XI ICCEES World Congress

The longue durée of propaganda: What has Russia retained from its pre-1991 information warfare?

Tue22 Jul05:15pm(15 mins)
Where:
Room 7
Presenter:

Authors

Roman Horbyk11 University of Zurich, Switzerland

Discussion

The rising wave of the Russian “active measures”-style political and information warfare raises many questions about its techniques, tactics and even theoretical assumptions about the nature and possibility of information influence. A core question is about the origins and evolution of the approaches currently applied by Russia-linked actors, and answering other questions requires understanding this evolution. While there is already a growing body of research on the Soviet origins of the current Russian approaches to information influence, scholars are in disagreement about what exactly of the Soviet model is inherited and what is not. For example, three major studies disagree on the continuity from the Cold War to the present day, taking positions of strong (Kragh & Åsberg, 2017: 782), mixed (Paul & Matthews, 2016), and little (Sanovich (2017) use of the Soviet legacy. Moreover, very few studies focused on the continuities with pre-1917 practices, even though Brantly (2021) admitted the “active measures” model reaches back into the tsarist era’s Guards Department (Okhrana).

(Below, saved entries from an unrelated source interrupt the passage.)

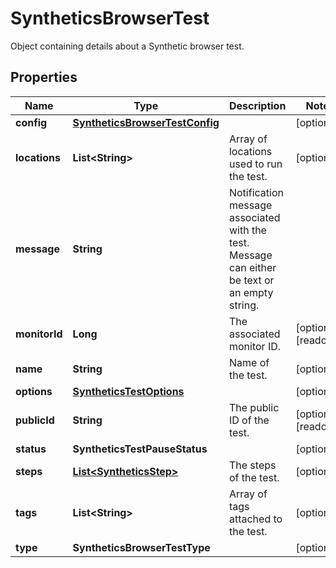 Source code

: # SyntheticsBrowserTest

Object containing details about a Synthetic browser test.

## Properties

| Name          | Type                                                              | Description                                                                                   | Notes                 |
| ------------- | ----------------------------------------------------------------- | --------------------------------------------------------------------------------------------- | --------------------- |
| **config**    | [**SyntheticsBrowserTestConfig**](SyntheticsBrowserTestConfig.md) |                                                                                               | [optional]            |
| **locations** | **List&lt;String&gt;**                                            | Array of locations used to run the test.                                                      | [optional]            |
| **message**   | **String**                                                        | Notification message associated with the test. Message can either be text or an empty string. |
| **monitorId** | **Long**                                                          | The associated monitor ID.                                                                    | [optional] [readonly] |
| **name**      | **String**                                                        | Name of the test.                                                                             | [optional]            |
| **options**   | [**SyntheticsTestOptions**](SyntheticsTestOptions.md)             |                                                                                               | [optional]            |
| **publicId**  | **String**                                                        | The public ID of the test.                                                                    | [optional] [readonly] |
| **status**    | **SyntheticsTestPauseStatus**                                     |                                                                                               | [optional]            |
| **steps**     | [**List&lt;SyntheticsStep&gt;**](SyntheticsStep.md)               | The steps of the test.                                                                        | [optional]            |
| **tags**      | **List&lt;String&gt;**                                            | Array of tags attached to the test.                                                           | [optional]            |
| **type**      | **SyntheticsBrowserTestType**                                     |                                                                                               | [optional]            |
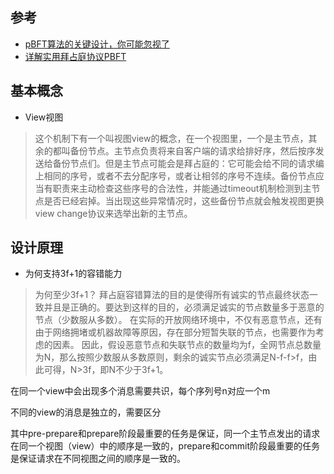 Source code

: ## 参考
- [pBFT算法的关键设计，你可能忽视了](https://learnblockchain.cn/article/2384)
- [详解实用拜占庭协议PBFT](https://learnblockchain.cn/2019/08/29/pbft/)

## 基本概念

* View视图

>这个机制下有一个叫视图view的概念，在一个视图里，一个是主节点，其余的都叫备份节点。主节点负责将来自客户端的请求给排好序，然后按序发送给备份节点们。但是主节点可能会是拜占庭的：它可能会给不同的请求编上相同的序号，或者不去分配序号，或者让相邻的序号不连续。备份节点应当有职责来主动检查这些序号的合法性，并能通过timeout机制检测到主节点是否已经宕掉。当出现这些异常情况时，这些备份节点就会触发视图更换view change协议来选举出新的主节点。

## 设计原理

* 为何支持3f+1的容错能力

> 为何至少3f+1？
拜占庭容错算法的目的是使得所有诚实的节点最终状态一致并且是正确的。要达到这样的目的，必须满足诚实的节点数量多于恶意的节点（少数服从多数）。
在实际的开放网络环境中，不仅有恶意节点，还有由于网络拥堵或机器故障等原因，存在部分短暂失联的节点，也需要作为考虑的因素。
因此，假设恶意节点和失联节点的数量均为f，全网节点总数量为N，那么按照少数服从多数原则，剩余的诚实节点必须满足N-f-f>f，由此可得，N>3f，即N不少于3f+1。


在同一个view中会出现多个消息需要共识，每个序列号n对应一个m

不同的view的消息是独立的，需要区分

其中pre-prepare和prepare阶段最重要的任务是保证，同一个主节点发出的请求在同一个视图（view）中的顺序是一致的，prepare和commit阶段最重要的任务是保证请求在不同视图之间的顺序是一致的。

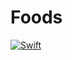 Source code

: # Foods

[![Swift](https://github.com/KopievDev/Foods/actions/workflows/swift.yml/badge.svg)](https://github.com/KopievDev/Foods/actions/workflows/swift.yml)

This presentation will highlight, based on the analysis of the available sources and new archival research, the long roots of the Russian information warfare in both Soviet-era KGB work and in much earlier traditions. Firstly, it will clarify continuities (as well as certain discontinuities) with the reflexive control model and its reliance on “active” – but also “passive measures”, on disinformation – but also “directed information” (reintroducing these concepts, previously largely ignored in the literature, from the KGB handbooks). Secondly, it will consider the ways in which this late Soviet approach was linked to the fusion of early twentieth-century Marxist-Leninist model of the press with the Okhrana methods from the nineteenth century. Thirdly, it will review the possibility for even earlier precursors to these practices, considering pros and cons for early modern origins for certain aspects of surveillance, political policing and information warfare. In conclusion, it will propose further avenues for studying the subject of the long history of Russia’s information warfare.